Further discussion and research is necessary to decide on the optimal management of these patients, especially with regards to monitoring protocols and the requirement and timing of blood products and/or factor correction. In the current patient, it was decided to achieve a 100% factor correction with the appearance of mild bleeding while monitoring APTT. The place of prophylactic factor correction and its timing in patients with confirmed DF is not clearly understood. While under-correction poses a risk of bleeding, indiscriminate factor replacement places the patient at a risk of side effects, and is extremely expensive [9]. Hence, there is an urgent necessity for evidence-based and/or interdisciplinary consensus-based guidelines on the management of DF in patients with bleeding disorders such as haemophilia. In endemic areas such as in Sri Lanka it is advisable for patients with haemophilia to seek early medical help in the event of an acute fever. As most patients with congenital bleeding disorders are regularly followed up at hospital clinics, education in this regard can be easily achieved.

Conclusion

People with haemophilia who develop dengue virus infections may exhibit bleeding manifestations from the early febrile stage and at higher platelet levels, compared to the pattern observed in most non-haemophiliac patients with dengue fever. Further discussion and research is necessary to decide on the optimal management of these patients, with regard to monitoring and timely treatment with blood products and/or factor correction, in order to prevent dengue related morbidity and mortality whilst avoiding overtreatment.

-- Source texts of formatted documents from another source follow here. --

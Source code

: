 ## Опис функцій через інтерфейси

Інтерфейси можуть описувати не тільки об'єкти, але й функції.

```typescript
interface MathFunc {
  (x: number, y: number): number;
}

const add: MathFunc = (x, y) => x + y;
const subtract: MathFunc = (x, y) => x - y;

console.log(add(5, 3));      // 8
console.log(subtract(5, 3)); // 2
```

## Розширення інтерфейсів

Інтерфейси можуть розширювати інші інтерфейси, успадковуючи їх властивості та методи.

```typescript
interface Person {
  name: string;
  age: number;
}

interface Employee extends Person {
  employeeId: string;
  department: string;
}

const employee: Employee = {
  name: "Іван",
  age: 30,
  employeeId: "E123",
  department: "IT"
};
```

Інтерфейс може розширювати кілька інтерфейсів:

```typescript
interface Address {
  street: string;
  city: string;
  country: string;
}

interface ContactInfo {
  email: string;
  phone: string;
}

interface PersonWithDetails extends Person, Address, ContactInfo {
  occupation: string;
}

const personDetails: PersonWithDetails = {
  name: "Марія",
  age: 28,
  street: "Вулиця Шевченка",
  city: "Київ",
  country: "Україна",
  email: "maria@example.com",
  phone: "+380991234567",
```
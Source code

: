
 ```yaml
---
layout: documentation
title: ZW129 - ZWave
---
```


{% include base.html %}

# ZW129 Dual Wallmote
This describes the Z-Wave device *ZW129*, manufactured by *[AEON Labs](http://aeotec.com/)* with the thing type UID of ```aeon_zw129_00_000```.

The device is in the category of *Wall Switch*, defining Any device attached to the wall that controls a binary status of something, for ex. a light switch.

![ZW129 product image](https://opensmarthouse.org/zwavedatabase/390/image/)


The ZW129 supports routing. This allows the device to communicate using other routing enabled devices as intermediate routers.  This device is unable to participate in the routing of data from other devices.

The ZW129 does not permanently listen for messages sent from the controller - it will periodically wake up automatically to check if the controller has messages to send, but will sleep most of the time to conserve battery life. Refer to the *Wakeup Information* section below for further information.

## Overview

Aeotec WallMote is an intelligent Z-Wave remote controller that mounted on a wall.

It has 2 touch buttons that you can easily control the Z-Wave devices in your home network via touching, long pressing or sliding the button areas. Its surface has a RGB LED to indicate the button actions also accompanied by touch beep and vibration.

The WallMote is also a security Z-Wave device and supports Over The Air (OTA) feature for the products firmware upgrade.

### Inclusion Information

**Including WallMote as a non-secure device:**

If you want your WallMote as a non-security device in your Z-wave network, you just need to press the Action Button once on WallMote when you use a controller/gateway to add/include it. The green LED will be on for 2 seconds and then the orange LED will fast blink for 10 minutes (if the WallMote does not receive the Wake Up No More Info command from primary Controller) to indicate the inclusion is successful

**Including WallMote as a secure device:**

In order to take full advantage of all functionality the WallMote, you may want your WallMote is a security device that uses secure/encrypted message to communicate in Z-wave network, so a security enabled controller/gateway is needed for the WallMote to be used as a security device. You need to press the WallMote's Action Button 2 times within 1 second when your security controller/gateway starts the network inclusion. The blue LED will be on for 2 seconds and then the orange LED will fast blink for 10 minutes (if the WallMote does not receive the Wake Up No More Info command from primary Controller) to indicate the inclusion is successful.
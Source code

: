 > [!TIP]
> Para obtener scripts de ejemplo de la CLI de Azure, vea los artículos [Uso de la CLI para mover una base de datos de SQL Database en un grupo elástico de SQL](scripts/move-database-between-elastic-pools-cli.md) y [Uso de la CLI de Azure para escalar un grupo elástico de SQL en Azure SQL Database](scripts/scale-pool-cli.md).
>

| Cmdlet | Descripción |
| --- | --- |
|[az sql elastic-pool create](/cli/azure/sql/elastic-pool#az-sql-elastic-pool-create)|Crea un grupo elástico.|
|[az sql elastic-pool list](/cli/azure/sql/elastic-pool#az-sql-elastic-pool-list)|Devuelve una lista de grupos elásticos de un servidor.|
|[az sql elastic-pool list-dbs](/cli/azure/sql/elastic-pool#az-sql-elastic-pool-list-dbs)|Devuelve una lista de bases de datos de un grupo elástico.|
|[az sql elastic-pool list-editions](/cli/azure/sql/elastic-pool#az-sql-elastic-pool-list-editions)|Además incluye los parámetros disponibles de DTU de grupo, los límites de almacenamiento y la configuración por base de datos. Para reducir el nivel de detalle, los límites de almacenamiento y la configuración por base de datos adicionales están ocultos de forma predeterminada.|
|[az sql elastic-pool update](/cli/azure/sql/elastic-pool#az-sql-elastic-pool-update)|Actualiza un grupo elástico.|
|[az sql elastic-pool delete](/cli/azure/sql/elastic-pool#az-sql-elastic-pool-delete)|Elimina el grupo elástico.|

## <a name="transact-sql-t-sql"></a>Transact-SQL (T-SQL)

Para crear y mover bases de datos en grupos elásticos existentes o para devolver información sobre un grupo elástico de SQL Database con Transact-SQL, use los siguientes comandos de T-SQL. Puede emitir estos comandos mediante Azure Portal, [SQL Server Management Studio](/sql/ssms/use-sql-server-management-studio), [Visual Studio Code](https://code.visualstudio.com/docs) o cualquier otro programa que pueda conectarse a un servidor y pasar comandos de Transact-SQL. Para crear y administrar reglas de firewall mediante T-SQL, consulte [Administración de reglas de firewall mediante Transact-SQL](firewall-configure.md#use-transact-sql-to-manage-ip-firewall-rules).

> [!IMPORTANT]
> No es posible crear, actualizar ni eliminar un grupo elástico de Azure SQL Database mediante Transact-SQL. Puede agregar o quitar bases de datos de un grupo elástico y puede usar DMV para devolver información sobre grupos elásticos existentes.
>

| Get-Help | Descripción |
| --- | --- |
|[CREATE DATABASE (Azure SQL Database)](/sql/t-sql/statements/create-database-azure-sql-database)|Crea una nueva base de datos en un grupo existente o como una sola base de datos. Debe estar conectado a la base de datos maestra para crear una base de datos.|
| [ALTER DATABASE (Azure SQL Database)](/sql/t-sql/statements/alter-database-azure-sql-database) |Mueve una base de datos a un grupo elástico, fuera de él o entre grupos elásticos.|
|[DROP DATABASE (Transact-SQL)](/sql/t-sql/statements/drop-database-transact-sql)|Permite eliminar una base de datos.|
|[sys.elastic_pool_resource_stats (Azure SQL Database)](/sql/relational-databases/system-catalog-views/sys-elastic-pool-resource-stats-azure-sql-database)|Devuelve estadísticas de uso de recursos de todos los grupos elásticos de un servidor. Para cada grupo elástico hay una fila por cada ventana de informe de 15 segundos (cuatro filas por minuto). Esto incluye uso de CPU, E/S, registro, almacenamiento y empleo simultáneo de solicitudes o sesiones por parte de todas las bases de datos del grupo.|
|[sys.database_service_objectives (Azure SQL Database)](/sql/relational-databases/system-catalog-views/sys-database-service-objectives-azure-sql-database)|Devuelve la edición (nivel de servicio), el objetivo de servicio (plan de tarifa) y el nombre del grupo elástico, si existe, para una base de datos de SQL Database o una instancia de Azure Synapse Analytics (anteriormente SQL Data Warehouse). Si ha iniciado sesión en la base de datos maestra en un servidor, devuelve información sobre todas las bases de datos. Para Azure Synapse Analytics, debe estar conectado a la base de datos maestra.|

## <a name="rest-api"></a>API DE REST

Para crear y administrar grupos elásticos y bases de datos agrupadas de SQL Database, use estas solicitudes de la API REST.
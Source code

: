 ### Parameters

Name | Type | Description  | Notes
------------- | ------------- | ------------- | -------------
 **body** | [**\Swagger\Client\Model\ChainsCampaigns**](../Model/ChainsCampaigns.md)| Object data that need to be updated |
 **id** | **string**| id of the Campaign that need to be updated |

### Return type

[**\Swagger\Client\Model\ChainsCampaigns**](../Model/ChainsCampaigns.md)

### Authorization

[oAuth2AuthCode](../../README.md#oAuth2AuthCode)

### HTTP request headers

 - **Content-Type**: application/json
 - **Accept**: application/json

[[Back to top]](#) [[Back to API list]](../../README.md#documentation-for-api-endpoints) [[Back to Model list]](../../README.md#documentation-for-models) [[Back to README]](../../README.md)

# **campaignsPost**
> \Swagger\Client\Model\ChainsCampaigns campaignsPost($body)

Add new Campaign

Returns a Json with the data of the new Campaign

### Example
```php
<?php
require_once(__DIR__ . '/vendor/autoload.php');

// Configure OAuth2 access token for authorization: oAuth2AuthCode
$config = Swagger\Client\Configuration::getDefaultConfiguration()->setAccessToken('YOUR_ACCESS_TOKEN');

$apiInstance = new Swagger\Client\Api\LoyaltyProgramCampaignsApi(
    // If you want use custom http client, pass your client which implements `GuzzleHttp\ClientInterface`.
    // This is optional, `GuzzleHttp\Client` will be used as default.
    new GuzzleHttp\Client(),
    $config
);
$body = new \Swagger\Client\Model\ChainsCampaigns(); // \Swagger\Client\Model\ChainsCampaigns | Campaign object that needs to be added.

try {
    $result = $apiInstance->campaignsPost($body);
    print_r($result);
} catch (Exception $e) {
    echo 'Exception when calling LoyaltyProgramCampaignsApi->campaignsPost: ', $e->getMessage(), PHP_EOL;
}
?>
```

In dengue endemic areas it is advisable that patients with bleeding disorders such as haemophilia seek early medical help in the event of an acute fever.

Consent

Written informed consent was obtained from the patient and the patient’s legal guardian(s) for publication of this case report and any accompanying images. A copy of the written consent is available for review by the Editor-in-Chief of this journal.